## [YOUR GOAL]
Within the records below, find each line that holds the string "variants", then copy it.

+ + +

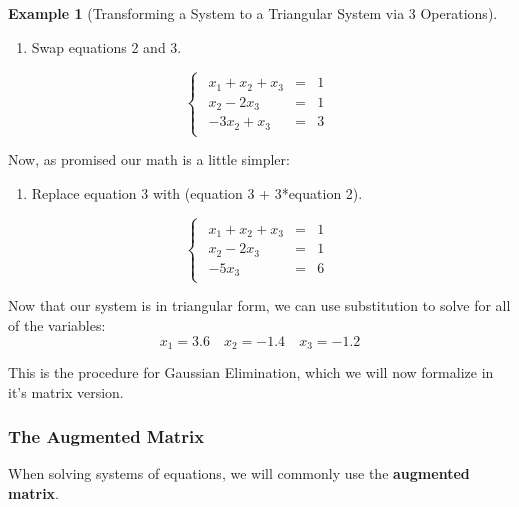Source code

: \documentclass[
]{article}
\providecommand{\tightlist}{%
  \setlength{\itemsep}{0pt}\setlength{\parskip}{0pt}}
\theoremstyle{definition}
\theoremstyle{definition}
\newtheorem{example}{Example}[section]
\theoremstyle{definition}
\theoremstyle{definition}
\theoremstyle{remark}
\begin{document}
\begin{example}[Transforming a System to a Triangular System via 3 Operations]
\begin{enumerate}
\def\labelenumi{\alph{enumi}.}
\setcounter{enumi}{2}
\tightlist
\item
  Swap equations 2 and 3.
\end{enumerate}

\[\begin{cases}\begin{eqnarray}
x_1+x_2 +x_3 &=& 1\\
x_2-2x_3  &=& 1\\
-3x_2+x_3  &=&3\end{eqnarray}\end{cases}\]

Now, as promised our math is a little simpler:

\begin{enumerate}
\def\labelenumi{\alph{enumi}.}
\setcounter{enumi}{3}
\tightlist
\item
  Replace equation 3 with (equation 3 + 3*equation 2).
\end{enumerate}

\[\begin{cases}\begin{eqnarray}
x_1+x_2 +x_3 &=& 1 \\
x_2-2x_3  &=& 1 \\
-5x_3  &=&6 \end{eqnarray}\end{cases}\]

Now that our system is in triangular form, we can use substitution to solve for all of the variables:
\[x_1 = 3.6 \quad x_2 = -1.4 \quad x_3 = -1.2 \]

This is the procedure for Gaussian Elimination, which we will now formalize in it's matrix version.

\end{example}

\hypertarget{the-augmented-matrix}{%
\subsubsection{The Augmented Matrix}\label{the-augmented-matrix}}

When solving systems of equations, we will commonly use the \textbf{augmented matrix}.
\end{document}
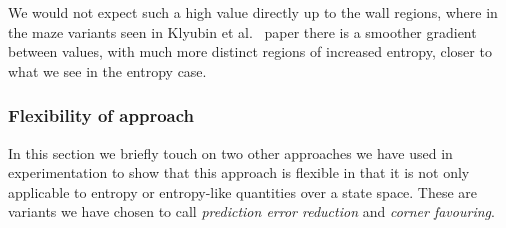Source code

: \documentclass{article}
\begin{document}
We would not expect such a high value directly up to the wall regions, where in the maze variants seen in Klyubin et al.~\citep{klyubin2005empowerment} paper there is a smoother gradient between values, with much more distinct regions of increased entropy, closer to what we see in the entropy case.

\subsubsection{Flexibility of approach}
In this section we briefly touch on two other approaches we have used in experimentation to show that this approach is flexible in that it is not only applicable to entropy or entropy-like quantities over a state space. These are variants we have chosen to call \emph{prediction error reduction} and \emph{corner favouring}.
\end{document}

+ + +

## [REPLY TO THE TASK]
We would not expect such a high value directly up to the wall regions, where in the maze variants seen in Klyubin et al.~\citep{klyubin2005empowerment} paper there is a smoother gradient between values, with much more distinct regions of increased entropy, closer to what we see in the entropy case.
In this section we briefly touch on two other approaches we have used in experimentation to show that this approach is flexible in that it is not only applicable to entropy or entropy-like quantities over a state space. These are variants we have chosen to call \emph{prediction error reduction} and \emph{corner favouring}.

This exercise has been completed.